In the absence of diabetic macular edema, management options for nonproliferative diabetic retinopathy include:
observation
treatment with anti-VEGF agents described above (Avastin, Lucentis, Eylea)
Studies suggest that treatment with anti-VEGF agents reverses diabetic retinopathy and reduces progression of retinopathy. However, this must be balanced against the treatment burden and risks of treatment in eyes without macular edema.
PODCAST
Dr. Gupta discusses the PANORAMA study, which evaluated the role of intravitreal anti-VEGF injections for treatment of nonproliferative diabetic retinopathy in patients without macular edema
How is proliferative diabetic retinopathy treated?
Blood sugar and blood pressure control significantly reduces the risk of diabetic retinopathy and its progression
Laser (in the office)
Intravitreal injections with anti-VEGF drugs described above
A combination of injections and laser
If there is vitreous hemorrhage or tractional retinal detachment, surgery may be necessary (see below)
How is vitreous hemorrhage from proliferative diabetic retinopathy treated?
Blood sugar and blood pressure control significantly reduces the risk of diabetic retinopathy and its progression
Observation / medical management
Vitreous hemorrhage may resolve on its own
Observation is therefore an option, especially in eyes without dense hemorrhage or very severe PDR
Injections of anti-VEGF drugs may be given, and after the hemorrhage resolves, laser may be performed (laser cannot be performed through hemorrhage)

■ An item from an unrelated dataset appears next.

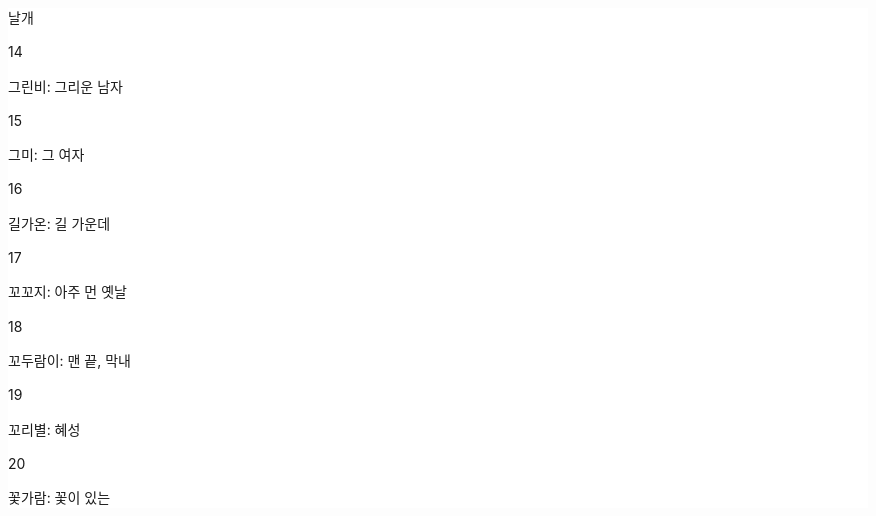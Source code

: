 날개</span></p></div></td></tr><tr class="se-tr"><td class="se-cell" colspan="1" rowspan="1" style="width: 5.79%; height: 43.0px; color:black;border:none; "><div class="se-module se-module-text"><p class="se-text-paragraph se-text-paragraph-align-" id="SE-5b5f33d2-a3ac-45ae-80ba-bd06c6c05372" style=""><span class="se-fs- se-ff-" id="SE-2e16f78a-e740-4707-8a7e-298a2d95a6a4" style="">14</span></p></div></td><td class="se-cell" colspan="1" rowspan="1" style="width: 94.21%; height: 43.0px; color:black;border:none; "><div class="se-module se-module-text"><p class="se-text-paragraph se-text-paragraph-align-" id="SE-c491a1f0-5ca0-4895-bff6-980fb903634c" style=""><span class="se-fs- se-ff-" id="SE-3e2c62c3-c65c-4feb-99be-98f8eea5f970" style="">그린비: 그리운 남자</span></p></div></td></tr><tr class="se-tr"><td class="se-cell" colspan="1" rowspan="1" style="width: 5.79%; height: 43.0px; color:black;border:none; "><div class="se-module se-module-text"><p class="se-text-paragraph se-text-paragraph-align-" id="SE-41d1414c-b633-4bd6-85f7-f5eea02ae8df" style=""><span class="se-fs- se-ff-" id="SE-cc4bfacf-da6e-4bec-8e19-688cfeffd445" style="">15</span></p></div></td><td class="se-cell" colspan="1" rowspan="1" style="width: 94.21%; height: 43.0px; color:black;border:none; "><div class="se-module se-module-text"><p class="se-text-paragraph se-text-paragraph-align-" id="SE-9098125d-55e1-41e8-901b-37b55de2c291" style=""><span class="se-fs- se-ff-" id="SE-5baed240-fcfc-4140-add8-a9a1849dd081" style="">그미: 그 여자</span></p></div></td></tr><tr class="se-tr"><td class="se-cell" colspan="1" rowspan="1" style="width: 5.79%; height: 43.0px; color:black;border:none; "><div class="se-module se-module-text"><p class="se-text-paragraph se-text-paragraph-align-" id="SE-fd18f8ba-e5d5-4d86-8094-5bfae67e0e26" style=""><span class="se-fs- se-ff-" id="SE-a90d2671-f4ac-45de-8aeb-477321e51c74" style="">16</span></p></div></td><td class="se-cell" colspan="1" rowspan="1" style="width: 94.21%; height: 43.0px; color:black;border:none; "><div class="se-module se-module-text"><p class="se-text-paragraph se-text-paragraph-align-" id="SE-2e3a2ebc-b8c9-4aee-abfe-6153cd8d4ce2" style=""><span class="se-fs- se-ff-" id="SE-1a1c35d6-00f9-4a1f-a503-7510ed55b1c3" style="">길가온: 길 가운데</span></p></div></td></tr><tr class="se-tr"><td class="se-cell" colspan="1" rowspan="1" style="width: 5.79%; height: 43.0px; color:black;border:none; "><div class="se-module se-module-text"><p class="se-text-paragraph se-text-paragraph-align-" id="SE-2c719678-08f4-4680-a714-644be5c9e4f0" style=""><span class="se-fs- se-ff-" id="SE-df36fbf0-9a8b-4302-9a6d-eeb51aa664b5" style="">17</span></p></div></td><td class="se-cell" colspan="1" rowspan="1" style="width: 94.21%; height: 43.0px; color:black;border:none; "><div class="se-module se-module-text"><p class="se-text-paragraph se-text-paragraph-align-" id="SE-41d8bde8-61b8-4a7e-bad0-d4594f68348a" style=""><span class="se-fs- se-ff-" id="SE-d7781f73-0971-4cfb-a2dc-1ae543a83198" style="">꼬꼬지: 아주 먼 옛날</span></p></div></td></tr><tr class="se-tr"><td class="se-cell" colspan="1" rowspan="1" style="width: 5.79%; height: 43.0px; color:black;border:none; "><div class="se-module se-module-text"><p class="se-text-paragraph se-text-paragraph-align-" id="SE-e3afe9a1-8b31-4284-bcf5-6b7d0dbf9854" style=""><span class="se-fs- se-ff-" id="SE-62943985-5330-492c-a769-ac9379d67f06" style="">18</span></p></div></td><td class="se-cell" colspan="1" rowspan="1" style="width: 94.21%; height: 43.0px; color:black;border:none; "><div class="se-module se-module-text"><p class="se-text-paragraph se-text-paragraph-align-" id="SE-5842038f-192c-4663-83ce-f0796d03a6de" style=""><span class="se-fs- se-ff-" id="SE-2ddf1e8d-5a26-4a3c-9564-a37c80554388" style="">꼬두람이: 맨 끝, 막내</span></p></div></td></tr><tr class="se-tr"><td class="se-cell" colspan="1" rowspan="1" style="width: 5.79%; height: 43.0px; color:black;border:none; "><div class="se-module se-module-text"><p class="se-text-paragraph se-text-paragraph-align-" id="SE-a6c79953-aec4-4067-be98-2d973098981c" style=""><span class="se-fs- se-ff-" id="SE-193a38c5-114c-4d18-bc06-08aeec9be305" style="">19</span></p></div></td><td class="se-cell" colspan="1" rowspan="1" style="width: 94.21%; height: 43.0px; color:black;border:none; "><div class="se-module se-module-text"><p class="se-text-paragraph se-text-paragraph-align-" id="SE-8f0a0ec4-8949-453c-a9f5-2ed5c675ee8e" style=""><span class="se-fs- se-ff-" id="SE-5d07aff1-70dd-41a1-8856-a68028068c65" style="">꼬리별: 혜성</span></p></div></td></tr><tr class="se-tr"><td class="se-cell" colspan="1" rowspan="1" style="width: 5.79%; height: 43.0px; color:black;border:none; "><div class="se-module se-module-text"><p class="se-text-paragraph se-text-paragraph-align-" id="SE-9cb79194-462d-4506-a2df-f8dd3baba2ad" style=""><span class="se-fs- se-ff-" id="SE-c4dedd31-d9a5-4642-a8cf-9505fc4c3111" style="">20</span></p></div></td><td class="se-cell" colspan="1" rowspan="1" style="width: 94.21%; height: 43.0px; color:black;border:none; "><div class="se-module se-module-text"><p class="se-text-paragraph se-text-paragraph-align-" id="SE-11ca9dce-cb3f-4cab-b300-3452ea53e959" style=""><span class="se-fs- se-ff-" id="SE-e021d161-cece-4f26-bfd0-8b30a3802d33" style="">꽃가람: 꽃이 있는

If the hemorrhage fails to clear or other complications are noted, surgery may be indicated
Surgery
Pars plana vitrectomy surgery
The hemorrhage is removed, the traction from the new blood vessel (neovascularization) membranes is relieved, and laser is applied to allow the neovascularization to regress
An injection of anti-VEGF medication may be given prior to surgery to reduce intraoperative and postoperative complications risk
PODCAST
Dr. Gupta discusses results of a recent large clinical trial comparing medical treatment and surgery for vitreous hemorrhage in patients with diabetes
How is tractional retinal detachment from diabetic retinopathy treated?

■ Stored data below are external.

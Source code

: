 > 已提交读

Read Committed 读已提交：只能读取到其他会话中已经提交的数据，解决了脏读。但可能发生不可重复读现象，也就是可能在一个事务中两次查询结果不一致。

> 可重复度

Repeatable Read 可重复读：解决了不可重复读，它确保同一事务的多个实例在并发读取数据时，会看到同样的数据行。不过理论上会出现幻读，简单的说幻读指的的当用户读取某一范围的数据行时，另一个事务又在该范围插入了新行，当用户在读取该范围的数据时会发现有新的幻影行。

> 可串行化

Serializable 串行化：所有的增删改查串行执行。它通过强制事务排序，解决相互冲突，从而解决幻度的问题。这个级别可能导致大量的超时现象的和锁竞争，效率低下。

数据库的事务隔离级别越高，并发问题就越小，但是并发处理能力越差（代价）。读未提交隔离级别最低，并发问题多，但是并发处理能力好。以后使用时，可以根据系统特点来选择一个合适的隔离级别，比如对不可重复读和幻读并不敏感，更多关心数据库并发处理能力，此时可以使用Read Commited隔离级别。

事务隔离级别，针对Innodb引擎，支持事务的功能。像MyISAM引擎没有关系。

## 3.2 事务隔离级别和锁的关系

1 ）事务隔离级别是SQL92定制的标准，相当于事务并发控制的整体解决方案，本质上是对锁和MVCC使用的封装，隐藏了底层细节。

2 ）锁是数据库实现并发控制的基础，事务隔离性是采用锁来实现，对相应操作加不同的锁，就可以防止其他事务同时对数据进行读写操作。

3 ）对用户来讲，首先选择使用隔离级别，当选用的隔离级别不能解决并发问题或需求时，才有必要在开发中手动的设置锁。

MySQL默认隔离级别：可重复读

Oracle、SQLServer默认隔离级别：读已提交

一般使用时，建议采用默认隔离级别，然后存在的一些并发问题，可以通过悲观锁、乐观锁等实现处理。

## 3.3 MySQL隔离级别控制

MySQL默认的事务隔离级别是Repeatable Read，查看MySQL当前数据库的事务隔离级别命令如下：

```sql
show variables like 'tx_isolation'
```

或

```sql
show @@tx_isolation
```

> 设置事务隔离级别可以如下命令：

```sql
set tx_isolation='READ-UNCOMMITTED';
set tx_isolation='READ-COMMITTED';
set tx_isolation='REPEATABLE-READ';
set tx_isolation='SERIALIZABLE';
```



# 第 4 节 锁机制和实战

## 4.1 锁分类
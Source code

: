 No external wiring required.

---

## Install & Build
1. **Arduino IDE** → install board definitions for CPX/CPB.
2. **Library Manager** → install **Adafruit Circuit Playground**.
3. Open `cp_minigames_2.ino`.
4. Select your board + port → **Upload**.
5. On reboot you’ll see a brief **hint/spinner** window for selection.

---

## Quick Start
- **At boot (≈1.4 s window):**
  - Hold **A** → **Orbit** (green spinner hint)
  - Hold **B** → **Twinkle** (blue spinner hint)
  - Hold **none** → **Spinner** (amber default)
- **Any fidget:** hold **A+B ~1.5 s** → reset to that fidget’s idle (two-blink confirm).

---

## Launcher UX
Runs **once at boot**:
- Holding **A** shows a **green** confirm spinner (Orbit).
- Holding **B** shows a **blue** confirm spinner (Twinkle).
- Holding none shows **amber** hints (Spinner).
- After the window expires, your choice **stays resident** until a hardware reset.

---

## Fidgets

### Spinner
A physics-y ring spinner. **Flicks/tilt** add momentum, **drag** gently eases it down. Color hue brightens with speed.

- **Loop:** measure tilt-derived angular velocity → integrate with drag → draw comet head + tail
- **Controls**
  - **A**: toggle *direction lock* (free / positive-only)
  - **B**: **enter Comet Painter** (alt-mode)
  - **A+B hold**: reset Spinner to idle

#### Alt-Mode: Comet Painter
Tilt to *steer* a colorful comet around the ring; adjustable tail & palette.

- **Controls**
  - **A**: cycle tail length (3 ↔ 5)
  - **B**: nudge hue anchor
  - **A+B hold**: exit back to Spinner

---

Blood sugar and blood pressure control significantly reduces the risk of diabetic retinopathy and its progression
Pars plana vitrectomy surgery
The traction from the new blood vessel (neovascularization) membranes is relieved such that the retina is no longer under traction.

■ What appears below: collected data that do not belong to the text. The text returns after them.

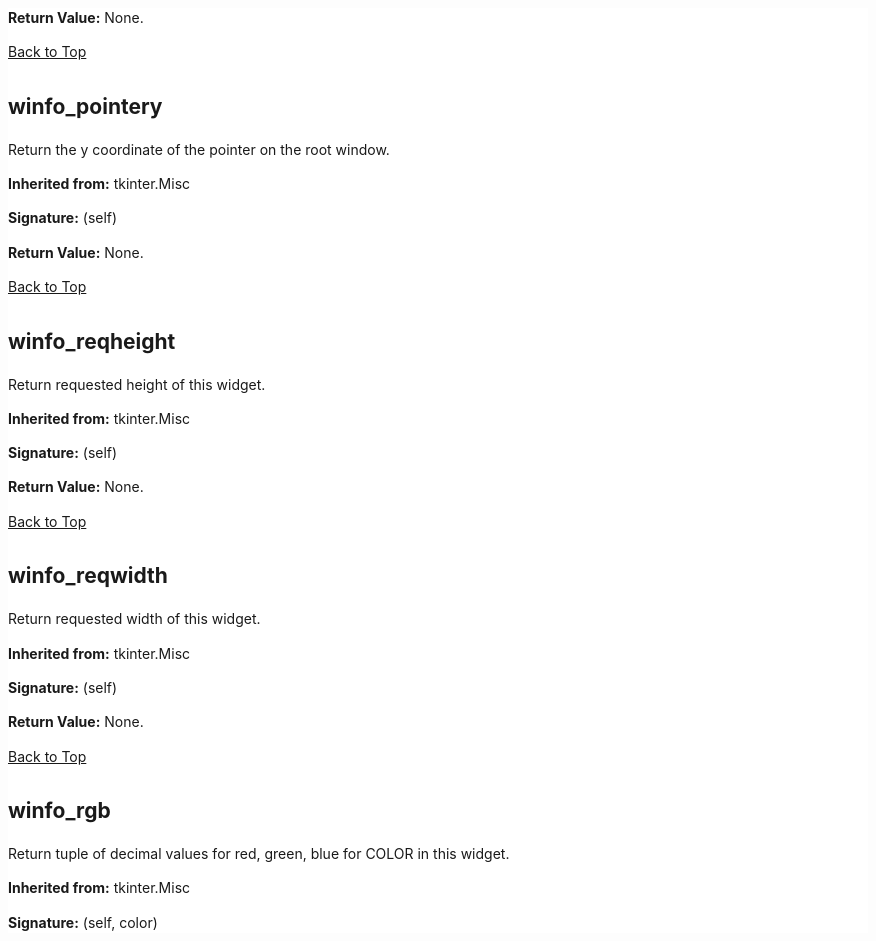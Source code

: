 


**Return Value:** None.

[Back to Top](#module-overview)


## winfo\_pointery
Return the y coordinate of the pointer on the root window.

**Inherited from:** tkinter.Misc

**Signature:** (self)





**Return Value:** None.

[Back to Top](#module-overview)


## winfo\_reqheight
Return requested height of this widget.

**Inherited from:** tkinter.Misc

**Signature:** (self)





**Return Value:** None.

[Back to Top](#module-overview)


## winfo\_reqwidth
Return requested width of this widget.

**Inherited from:** tkinter.Misc

**Signature:** (self)





**Return Value:** None.

[Back to Top](#module-overview)


## winfo\_rgb
Return tuple of decimal values for red, green, blue for
COLOR in this widget.

**Inherited from:** tkinter.Misc

**Signature:** (self, color)
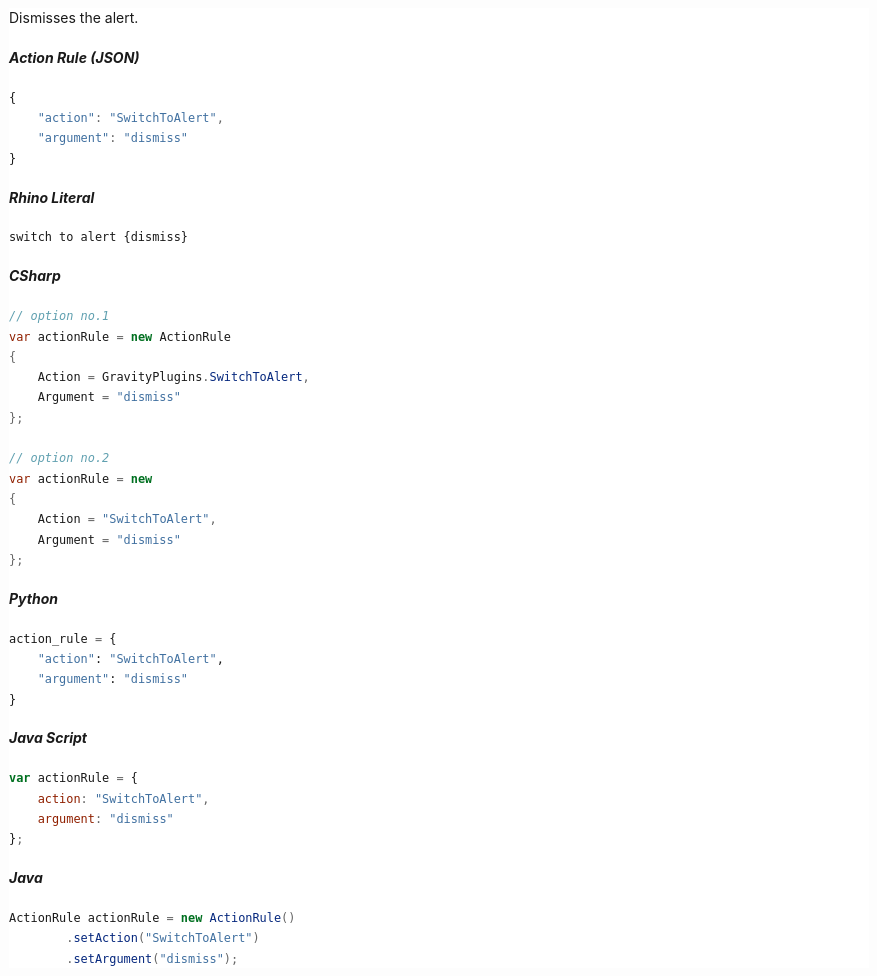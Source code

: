 Dismisses the alert.

#### _Action Rule (JSON)_
```js
{
    "action": "SwitchToAlert",
    "argument": "dismiss"
}
```

#### _Rhino Literal_
```
switch to alert {dismiss}
```

#### _CSharp_
```csharp
// option no.1
var actionRule = new ActionRule
{
    Action = GravityPlugins.SwitchToAlert,
    Argument = "dismiss"
};

// option no.2
var actionRule = new
{
    Action = "SwitchToAlert",
    Argument = "dismiss"
};
```

#### _Python_
```python
action_rule = {
    "action": "SwitchToAlert",
    "argument": "dismiss"
}
```

#### _Java Script_
```js
var actionRule = {
    action: "SwitchToAlert",
    argument: "dismiss"
};
```

#### _Java_
```java
ActionRule actionRule = new ActionRule()
        .setAction("SwitchToAlert")
        .setArgument("dismiss");
```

Laser is applied so that the neovascularization membranes can regress and new membranes do not form
The eye may be left with a gas bubble or an oil bubble to support the retina during the recovery process. Gas resolves on its own, while oil requires another surgery in the future for removal
An intravitreal injection of anti-VEGF medication may be administered pre-operatively to reduce the risk of intraoperative and postoperative complications
Observation
Stable detachments that do not involve the central vision may be observed for progression. They can remain stable indefinitely.
The proliferative diabetic retinopathy can be treated as outlined above.